Yargıtay’a göre, “İhbar tazminatı, belirsiz süreli iş sözleşmesini haklı bir nedeni olmaksızın ve usulüne uygun bildirim öneli tanımadan fesheden tarafın, karşı tarafa ödemesi gereken bir tazminattır. Buna göre, öncelikle iş sözleşmesinin 4857 sayılı İş Kanunu’nun 24 ve 25. madde yazılı olan nedenlere dayanmaksızın feshedilmiş olması ve Kanun’un 17. maddesinde belirtilen şekilde usulüne uygun olarak ihbar öneli tanınmamış olması halinde ihbar tazminatı ödenmelidir (Y22HD.8.5.2018T., E.2017/13300., K.2018/11183).

İş sözleşmesi haklı nedenle dahi olsa kendisi tarafından feshedilen işçinin ihbar tazminatı talep hakkı bulunmamaktadır (Y9HD.17.02.2020 T., E.2016/12990., K.2020/2336). Buna karşılık işçinin iş sözleşmesini haklı sebep olmaksızın ve bildirim sürelerine uymadan feshetmesi halinde, işveren işçiden ihbar tazminatı talep edebilir.

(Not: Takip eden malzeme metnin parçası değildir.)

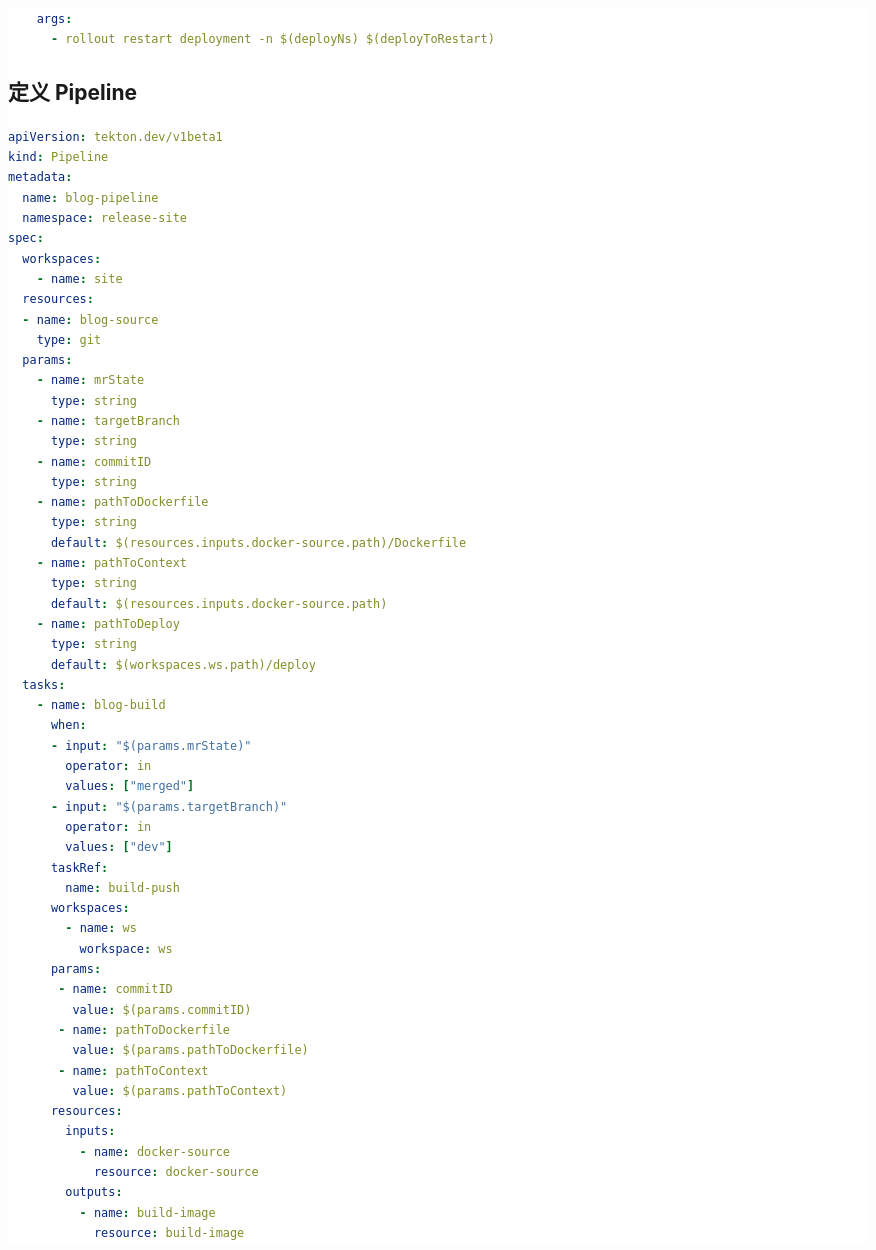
 ```yaml
    args:
      - rollout restart deployment -n $(deployNs) $(deployToRestart)

```

## 定义 Pipeline

```yaml
apiVersion: tekton.dev/v1beta1
kind: Pipeline
metadata:
  name: blog-pipeline
  namespace: release-site
spec:
  workspaces:
    - name: site
  resources:
  - name: blog-source
    type: git
  params:
    - name: mrState
      type: string
    - name: targetBranch
      type: string
    - name: commitID
      type: string
    - name: pathToDockerfile
      type: string
      default: $(resources.inputs.docker-source.path)/Dockerfile
    - name: pathToContext
      type: string
      default: $(resources.inputs.docker-source.path)
    - name: pathToDeploy
      type: string
      default: $(workspaces.ws.path)/deploy
  tasks:
    - name: blog-build
      when:
      - input: "$(params.mrState)"
        operator: in
        values: ["merged"]
      - input: "$(params.targetBranch)"
        operator: in
        values: ["dev"]
      taskRef:
        name: build-push
      workspaces:
        - name: ws
          workspace: ws
      params: 
       - name: commitID
         value: $(params.commitID)
       - name: pathToDockerfile
         value: $(params.pathToDockerfile)
       - name: pathToContext
         value: $(params.pathToContext)
      resources:
        inputs:
          - name: docker-source
            resource: docker-source
        outputs:
          - name: build-image
            resource: build-image
```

Yargıtay’ın bir kararına göre, “Davacı- karşı davalı işçi işveren tarafından iradesinin fesada uğratılarak istifa dilekçesi yazdırılıp iş akdinin işveren tarafından sona erdirildiğini iddia ederken davalı- karşı davacı işveren de işçinin herhangi bir neden göstermeden istifa ettiğini savunmuştur. Dosyadaki bilgi ve belgeler ve özellikle tanık anlatımlarından davacı- karşı davalı işçinin işyerindeki başka bir kadın çalışanla uygunsuz ilişkisine dair dedikodular üzerine işverene verdiği, haklı neden içermeyen yazılı istifa dilekçesiyle iş akdini sona erdirdiği, davacı- karşı davalının irade fesadı iddiasını ispatlayamadığı ve davacı- karşı davalı işçinin verdiği yazılı istifa dilekçesini onaylayıp işleme koyan davalı- karşı davacının da istifaya muvafakat etmesi nedeniyle karşı davayla ihbar tazminatı talep edemeyeceği anlaşılmakla davacı- karşı davalının kıdem ve ihbar tazminatı taleplerinin reddi gerekirken kabulü hatalıdır” (Y9HD.03.02.2020 T., E.2017/14279., K.2020/1182).

Sonuç olarak, işçinin haklı olmayan bir nedenle iş sözleşmesini feshetmesi ve bu feshin işveren tarafından onaylanarak işleme konulması halinde, işveren işçinin feshine muvafakat ettiği için işçiden ihbar tazminatı talep edemez.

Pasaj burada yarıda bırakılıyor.